Why is a public copy-constructor required when assigning the temporary return object to a reference?

Question

Consider the following code:

class MyClass
{
    MyClass()
    {
        x = 0;
    }
    MyClass(const MyClass&)
    {
        x = 1;
    }
public:
    int x;
    MyClass(MyClass&&)
    {
        x = 2;
    }
    static const MyClass f()
    {
        return MyClass();
    }
};

int main()
{
    const MyClass& p = MyClass::f();
    return 0;
}

This code does not compile on VC++ 2010.

error C2248: 'MyClass::MyClass: cannot access private member declared in class 'MyClass'

I believe it has something to do with the RVO, but I'd like to better understand what it's doing.
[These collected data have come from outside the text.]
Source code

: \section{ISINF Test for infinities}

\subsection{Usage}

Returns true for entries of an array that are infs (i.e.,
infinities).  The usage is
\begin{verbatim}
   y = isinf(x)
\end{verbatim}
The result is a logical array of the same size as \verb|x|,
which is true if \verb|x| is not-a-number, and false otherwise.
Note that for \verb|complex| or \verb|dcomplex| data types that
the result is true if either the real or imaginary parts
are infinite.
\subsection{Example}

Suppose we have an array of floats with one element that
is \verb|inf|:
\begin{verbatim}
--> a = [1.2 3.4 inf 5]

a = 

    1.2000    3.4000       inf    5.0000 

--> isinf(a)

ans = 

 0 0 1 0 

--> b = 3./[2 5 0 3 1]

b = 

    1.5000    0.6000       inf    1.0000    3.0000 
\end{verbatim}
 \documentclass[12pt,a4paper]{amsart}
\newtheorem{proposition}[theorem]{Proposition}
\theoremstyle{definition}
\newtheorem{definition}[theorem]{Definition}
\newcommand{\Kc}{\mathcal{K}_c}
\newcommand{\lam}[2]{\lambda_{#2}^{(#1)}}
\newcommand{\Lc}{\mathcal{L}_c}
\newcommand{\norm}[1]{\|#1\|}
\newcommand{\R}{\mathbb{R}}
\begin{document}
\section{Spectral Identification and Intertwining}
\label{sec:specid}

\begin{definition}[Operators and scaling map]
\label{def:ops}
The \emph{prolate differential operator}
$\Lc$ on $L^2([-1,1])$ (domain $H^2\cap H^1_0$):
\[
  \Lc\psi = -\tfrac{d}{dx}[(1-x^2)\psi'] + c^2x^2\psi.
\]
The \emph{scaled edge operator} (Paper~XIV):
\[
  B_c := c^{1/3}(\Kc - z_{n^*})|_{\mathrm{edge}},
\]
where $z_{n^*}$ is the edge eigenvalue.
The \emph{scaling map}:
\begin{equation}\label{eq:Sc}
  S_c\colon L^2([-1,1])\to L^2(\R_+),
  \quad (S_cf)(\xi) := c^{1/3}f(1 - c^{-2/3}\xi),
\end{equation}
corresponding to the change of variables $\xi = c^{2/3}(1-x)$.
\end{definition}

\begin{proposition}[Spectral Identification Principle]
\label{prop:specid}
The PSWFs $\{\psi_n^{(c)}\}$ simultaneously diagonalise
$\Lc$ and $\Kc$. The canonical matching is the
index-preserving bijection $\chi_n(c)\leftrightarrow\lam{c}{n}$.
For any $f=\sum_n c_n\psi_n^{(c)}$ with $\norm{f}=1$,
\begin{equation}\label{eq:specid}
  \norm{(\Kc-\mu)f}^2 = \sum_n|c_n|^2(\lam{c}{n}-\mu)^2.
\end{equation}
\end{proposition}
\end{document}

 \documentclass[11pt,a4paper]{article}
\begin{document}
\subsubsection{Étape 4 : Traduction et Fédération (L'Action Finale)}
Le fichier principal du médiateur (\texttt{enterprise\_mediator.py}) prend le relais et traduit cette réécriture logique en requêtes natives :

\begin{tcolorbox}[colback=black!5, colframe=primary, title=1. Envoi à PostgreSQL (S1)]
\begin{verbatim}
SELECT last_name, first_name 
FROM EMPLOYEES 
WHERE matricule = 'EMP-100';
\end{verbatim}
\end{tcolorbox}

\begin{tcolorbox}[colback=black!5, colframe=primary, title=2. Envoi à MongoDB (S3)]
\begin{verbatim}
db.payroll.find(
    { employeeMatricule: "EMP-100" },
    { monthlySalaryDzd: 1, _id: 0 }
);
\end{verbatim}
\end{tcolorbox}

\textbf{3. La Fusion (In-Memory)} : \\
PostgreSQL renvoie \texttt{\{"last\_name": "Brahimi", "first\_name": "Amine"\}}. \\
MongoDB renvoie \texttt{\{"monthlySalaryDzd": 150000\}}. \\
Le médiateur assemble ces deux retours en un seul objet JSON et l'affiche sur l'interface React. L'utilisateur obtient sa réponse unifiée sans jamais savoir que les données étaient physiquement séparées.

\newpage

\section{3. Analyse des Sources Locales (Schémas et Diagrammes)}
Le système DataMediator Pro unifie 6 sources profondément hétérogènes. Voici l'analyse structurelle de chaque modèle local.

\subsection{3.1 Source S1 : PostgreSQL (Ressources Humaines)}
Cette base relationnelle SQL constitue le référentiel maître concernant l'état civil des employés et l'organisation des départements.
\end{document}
I see no reason the copy constructor must be called.

Here's what I would expect:

• Enter f()
• Call default constructor
• Call move constructor to return the object (possibly optimized out by RVO)
• Assign temporary return object to the reference p

In fact, if I make the copy constructor public, it compiles and works exactly that way. The copy constructor is never called. The final value of x is 0.

Answer 1

This has to do with C++03 rules. In C++03, assigning initially a temporary to a reference may copy the temporary.

Starting with C++11, that behavior is gone and no copy is done anymore.